• [Work task] Please return exactly the lines from the one containing "Weiterhin wurde mittels" through the end of the records, including both.

====

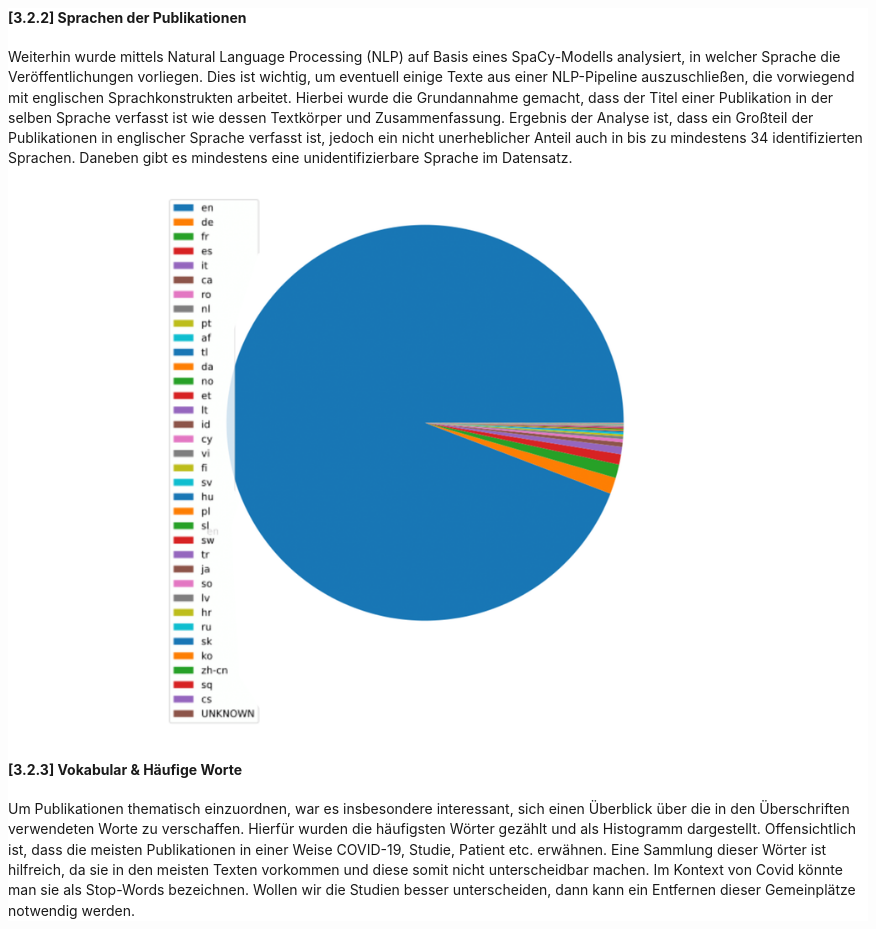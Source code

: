 #### [3.2.2] Sprachen der Publikationen

Weiterhin wurde mittels Natural Language Processing (NLP) auf Basis eines SpaCy-Modells analysiert, in welcher Sprache die Veröffentlichungen vorliegen. Dies ist wichtig, um eventuell einige Texte aus einer NLP-Pipeline auszuschließen, die vorwiegend mit englischen Sprachkonstrukten arbeitet. Hierbei wurde die Grundannahme gemacht, dass der Titel einer Publikation in der selben  Sprache verfasst ist wie dessen Textkörper und Zusammenfassung. Ergebnis der Analyse ist, dass ein Großteil der Publikationen in englischer Sprache verfasst ist, jedoch ein nicht unerheblicher Anteil auch in bis zu mindestens 34 identifizierten Sprachen. Daneben gibt es mindestens eine unidentifizierbare Sprache im Datensatz.

![TextLanguages](images/TextLanguages.png)

#### [3.2.3] Vokabular & Häufige Worte

Um Publikationen thematisch einzuordnen, war es insbesondere interessant, sich einen Überblick über die in den Überschriften verwendeten Worte zu verschaffen. Hierfür wurden die häufigsten Wörter gezählt und als Histogramm dargestellt. 
Offensichtlich ist, dass die meisten Publikationen in einer Weise COVID-19, Studie, Patient etc. erwähnen. Eine Sammlung dieser Wörter ist hilfreich, da sie in den meisten Texten vorkommen und diese somit nicht unterscheidbar machen. Im Kontext von Covid könnte man sie als Stop-Words bezeichnen. Wollen wir die Studien besser unterscheiden, dann kann ein Entfernen dieser Gemeinplätze notwendig werden.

====

• [Written answer]
Weiterhin wurde mittels Natural Language Processing (NLP) auf Basis eines SpaCy-Modells analysiert, in welcher Sprache die Veröffentlichungen vorliegen. Dies ist wichtig, um eventuell einige Texte aus einer NLP-Pipeline auszuschließen, die vorwiegend mit englischen Sprachkonstrukten arbeitet. Hierbei wurde die Grundannahme gemacht, dass der Titel einer Publikation in der selben  Sprache verfasst ist wie dessen Textkörper und Zusammenfassung. Ergebnis der Analyse ist, dass ein Großteil der Publikationen in englischer Sprache verfasst ist, jedoch ein nicht unerheblicher Anteil auch in bis zu mindestens 34 identifizierten Sprachen. Daneben gibt es mindestens eine unidentifizierbare Sprache im Datensatz.

![TextLanguages](images/TextLanguages.png)

#### [3.2.3] Vokabular & Häufige Worte

Um Publikationen thematisch einzuordnen, war es insbesondere interessant, sich einen Überblick über die in den Überschriften verwendeten Worte zu verschaffen. Hierfür wurden die häufigsten Wörter gezählt und als Histogramm dargestellt. 
Offensichtlich ist, dass die meisten Publikationen in einer Weise COVID-19, Studie, Patient etc. erwähnen. Eine Sammlung dieser Wörter ist hilfreich, da sie in den meisten Texten vorkommen und diese somit nicht unterscheidbar machen. Im Kontext von Covid könnte man sie als Stop-Words bezeichnen. Wollen wir die Studien besser unterscheiden, dann kann ein Entfernen dieser Gemeinplätze notwendig werden.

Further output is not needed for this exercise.